Collection entries:

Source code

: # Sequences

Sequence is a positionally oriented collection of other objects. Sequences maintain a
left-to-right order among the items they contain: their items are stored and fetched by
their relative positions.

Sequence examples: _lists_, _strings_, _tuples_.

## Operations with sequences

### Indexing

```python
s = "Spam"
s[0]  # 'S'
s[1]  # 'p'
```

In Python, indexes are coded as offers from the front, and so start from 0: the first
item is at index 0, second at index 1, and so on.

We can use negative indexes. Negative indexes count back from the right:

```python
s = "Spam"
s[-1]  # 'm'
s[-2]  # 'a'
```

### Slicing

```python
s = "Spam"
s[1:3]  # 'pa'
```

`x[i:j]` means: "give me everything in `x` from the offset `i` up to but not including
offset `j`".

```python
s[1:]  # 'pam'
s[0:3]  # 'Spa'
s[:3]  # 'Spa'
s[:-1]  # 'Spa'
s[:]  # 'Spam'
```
...
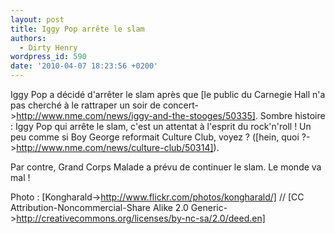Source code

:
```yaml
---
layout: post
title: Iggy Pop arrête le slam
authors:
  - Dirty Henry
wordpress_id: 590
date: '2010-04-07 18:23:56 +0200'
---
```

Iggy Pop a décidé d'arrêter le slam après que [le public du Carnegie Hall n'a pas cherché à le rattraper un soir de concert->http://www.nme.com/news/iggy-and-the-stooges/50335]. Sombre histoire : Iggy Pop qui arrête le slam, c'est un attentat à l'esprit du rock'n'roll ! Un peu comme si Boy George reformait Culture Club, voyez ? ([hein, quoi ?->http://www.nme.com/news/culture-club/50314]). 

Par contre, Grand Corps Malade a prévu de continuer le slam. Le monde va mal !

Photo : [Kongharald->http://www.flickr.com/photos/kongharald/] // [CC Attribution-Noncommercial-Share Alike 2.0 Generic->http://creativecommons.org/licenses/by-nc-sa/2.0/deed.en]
...
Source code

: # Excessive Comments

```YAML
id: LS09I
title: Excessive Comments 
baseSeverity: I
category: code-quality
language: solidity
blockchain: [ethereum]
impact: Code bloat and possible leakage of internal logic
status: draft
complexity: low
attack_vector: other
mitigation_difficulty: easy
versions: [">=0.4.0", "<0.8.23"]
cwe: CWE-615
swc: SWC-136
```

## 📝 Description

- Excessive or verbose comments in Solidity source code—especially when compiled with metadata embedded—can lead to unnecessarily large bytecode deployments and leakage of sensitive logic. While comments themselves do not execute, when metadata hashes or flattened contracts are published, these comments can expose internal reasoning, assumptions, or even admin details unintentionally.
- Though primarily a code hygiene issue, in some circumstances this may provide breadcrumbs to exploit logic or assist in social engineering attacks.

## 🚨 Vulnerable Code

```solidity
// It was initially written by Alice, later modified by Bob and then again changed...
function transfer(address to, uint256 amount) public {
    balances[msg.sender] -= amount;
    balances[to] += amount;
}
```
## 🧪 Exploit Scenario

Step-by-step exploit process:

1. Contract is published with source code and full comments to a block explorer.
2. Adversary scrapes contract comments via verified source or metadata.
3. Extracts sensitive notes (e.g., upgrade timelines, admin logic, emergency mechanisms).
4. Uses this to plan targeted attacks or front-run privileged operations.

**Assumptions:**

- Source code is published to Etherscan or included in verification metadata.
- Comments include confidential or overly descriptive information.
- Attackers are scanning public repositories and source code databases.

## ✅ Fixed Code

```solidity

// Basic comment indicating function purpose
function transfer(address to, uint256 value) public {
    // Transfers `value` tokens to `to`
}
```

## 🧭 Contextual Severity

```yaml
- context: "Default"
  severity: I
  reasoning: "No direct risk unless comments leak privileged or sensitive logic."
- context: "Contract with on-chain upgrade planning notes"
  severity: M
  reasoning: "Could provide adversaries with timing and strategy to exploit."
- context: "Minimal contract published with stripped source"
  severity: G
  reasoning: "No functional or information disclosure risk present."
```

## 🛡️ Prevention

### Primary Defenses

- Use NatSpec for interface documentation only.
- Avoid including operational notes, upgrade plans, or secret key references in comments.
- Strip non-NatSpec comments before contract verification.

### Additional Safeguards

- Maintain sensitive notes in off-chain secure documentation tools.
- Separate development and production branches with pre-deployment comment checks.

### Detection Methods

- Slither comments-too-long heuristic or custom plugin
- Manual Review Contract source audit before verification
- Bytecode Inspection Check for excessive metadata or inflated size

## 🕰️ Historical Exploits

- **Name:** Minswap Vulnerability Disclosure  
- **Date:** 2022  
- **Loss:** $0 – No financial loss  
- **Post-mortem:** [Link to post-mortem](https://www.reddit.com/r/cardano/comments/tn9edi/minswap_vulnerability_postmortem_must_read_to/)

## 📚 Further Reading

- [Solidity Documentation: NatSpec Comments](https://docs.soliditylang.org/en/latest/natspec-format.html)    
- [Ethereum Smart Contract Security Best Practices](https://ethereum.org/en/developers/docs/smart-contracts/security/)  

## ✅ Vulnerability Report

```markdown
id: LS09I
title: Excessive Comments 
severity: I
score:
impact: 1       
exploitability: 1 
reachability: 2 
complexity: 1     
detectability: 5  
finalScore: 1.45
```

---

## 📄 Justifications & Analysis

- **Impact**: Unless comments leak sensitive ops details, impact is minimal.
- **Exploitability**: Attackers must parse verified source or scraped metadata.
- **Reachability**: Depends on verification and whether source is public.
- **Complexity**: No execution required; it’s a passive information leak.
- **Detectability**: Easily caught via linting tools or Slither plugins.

**What you will do**
Please transcribe only the lines in the records above running from the line that has "- [Ethereum Smart" through the line that has "- **Detectability**: Easily", both included, exactly as they appear.

**Answer box**
- [Ethereum Smart Contract Security Best Practices](https://ethereum.org/en/developers/docs/smart-contracts/security/)  

## ✅ Vulnerability Report

```markdown
id: LS09I
title: Excessive Comments 
severity: I
score:
impact: 1       
exploitability: 1 
reachability: 2 
complexity: 1     
detectability: 5  
finalScore: 1.45
```

---

## 📄 Justifications & Analysis

- **Impact**: Unless comments leak sensitive ops details, impact is minimal.
- **Exploitability**: Attackers must parse verified source or scraped metadata.
- **Reachability**: Depends on verification and whether source is public.
- **Complexity**: No execution required; it’s a passive information leak.
- **Detectability**: Easily caught via linting tools or Slither plugins.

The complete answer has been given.